“I’m not a nostalgic person,” says Albuquerque-based photographer Adrienne Salinger, “I’m not wired that way.” She keeps a single copy of her book In My Room: Teenagers in Their Bedrooms, filled with images she made in the 1990s, but she doesn’t feel sentimental about it, even if the rest of the world does.
The portraits were intended as a revolt against media portrayal of adolescence, the films, television, and magazines that imposed (often adult) ideals onto young people. The thing about a teenager’s bedroom, she explains, is that it defies classification. It preserves the relics of childhood alongside the paraphernalia of emerging adulthood; it’s a time capsule that’s constantly changing and filled with inconsistencies.

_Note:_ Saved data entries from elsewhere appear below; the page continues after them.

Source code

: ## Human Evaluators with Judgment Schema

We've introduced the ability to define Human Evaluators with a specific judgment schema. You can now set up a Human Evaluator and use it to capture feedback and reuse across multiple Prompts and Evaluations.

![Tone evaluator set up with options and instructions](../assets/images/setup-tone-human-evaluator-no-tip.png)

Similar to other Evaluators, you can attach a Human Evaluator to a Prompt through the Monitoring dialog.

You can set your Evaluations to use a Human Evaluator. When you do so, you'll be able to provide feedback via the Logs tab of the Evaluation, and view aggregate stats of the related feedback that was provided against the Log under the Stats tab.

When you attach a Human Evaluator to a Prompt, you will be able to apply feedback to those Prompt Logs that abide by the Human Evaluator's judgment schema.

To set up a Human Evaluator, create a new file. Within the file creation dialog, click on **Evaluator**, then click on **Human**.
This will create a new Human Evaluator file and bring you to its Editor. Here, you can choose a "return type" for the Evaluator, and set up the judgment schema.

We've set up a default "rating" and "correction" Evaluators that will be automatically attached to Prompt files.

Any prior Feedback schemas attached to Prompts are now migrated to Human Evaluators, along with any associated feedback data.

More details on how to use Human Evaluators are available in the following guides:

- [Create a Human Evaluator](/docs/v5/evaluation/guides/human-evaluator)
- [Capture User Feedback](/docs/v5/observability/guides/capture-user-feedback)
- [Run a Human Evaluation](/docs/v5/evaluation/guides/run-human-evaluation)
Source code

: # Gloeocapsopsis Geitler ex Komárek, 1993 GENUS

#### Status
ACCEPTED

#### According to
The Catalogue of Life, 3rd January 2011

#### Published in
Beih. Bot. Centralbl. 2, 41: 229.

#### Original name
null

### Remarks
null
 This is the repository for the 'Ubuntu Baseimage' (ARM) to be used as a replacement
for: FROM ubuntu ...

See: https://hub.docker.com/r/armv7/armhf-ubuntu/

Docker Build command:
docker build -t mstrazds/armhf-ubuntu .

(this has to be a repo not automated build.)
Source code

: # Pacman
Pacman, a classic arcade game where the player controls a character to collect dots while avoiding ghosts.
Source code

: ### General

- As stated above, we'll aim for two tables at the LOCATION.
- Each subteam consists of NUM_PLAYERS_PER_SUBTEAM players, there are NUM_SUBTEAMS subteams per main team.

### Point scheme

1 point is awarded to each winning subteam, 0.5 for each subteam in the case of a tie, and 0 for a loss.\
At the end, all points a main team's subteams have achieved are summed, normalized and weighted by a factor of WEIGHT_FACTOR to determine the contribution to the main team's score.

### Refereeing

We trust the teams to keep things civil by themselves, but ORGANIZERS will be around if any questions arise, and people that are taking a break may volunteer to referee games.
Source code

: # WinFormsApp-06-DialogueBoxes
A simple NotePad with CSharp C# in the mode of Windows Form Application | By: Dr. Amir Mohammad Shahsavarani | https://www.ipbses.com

In order to honor the ambiguities and shifts in her subjects’ sense of self, she includes with her images passages from extensive hours-long interviews, recorded and transcribed from video tape. All interviews can be read on her website, and they add color to the portraits that might otherwise be lost. She stresses that these are not documentary photographs, but still, she managed to preserve the integrity and authenticity of her interactions.
“Every single person deserves time to tell their story,” she explains. And perhaps teenagers, who are constantly told what do be and how to behave, merit that small kindness more than most. These young people welcomed the photographer into their most private sanctuaries; they spoke to her about their parents, school, sex, drugs, religion, racism, and their own mortality.
Salinger seems baffled at the recent obsession with her images, and although she herself is immune to 1990s sentimentality, she can’t help but notice that with every publication and outlet that runs her images (this one no doubt included), their meanings are changed. She recognizes her influence in the very places she meant to defy; both her aesthetic and subject matter have been copied by some of the most influential fashion designers and film-makers.
Salinger, like her pictures, is frank and disarming. At the time she took these pictures, these places were intimate and familiar, but now that the kids have all grown up, the carry a new kind of weight, the poignancy of lost memories. These rooms no longer exist, or they do, but they’ve since been left behind.
While speaking to her about In My Room, she asked to my surprise about my own childhood bedroom, and I admitted to her that I haven’t been back in over a year. “It’s too loaded?” offered the photographer, and I found myself nodding. It’s too loaded.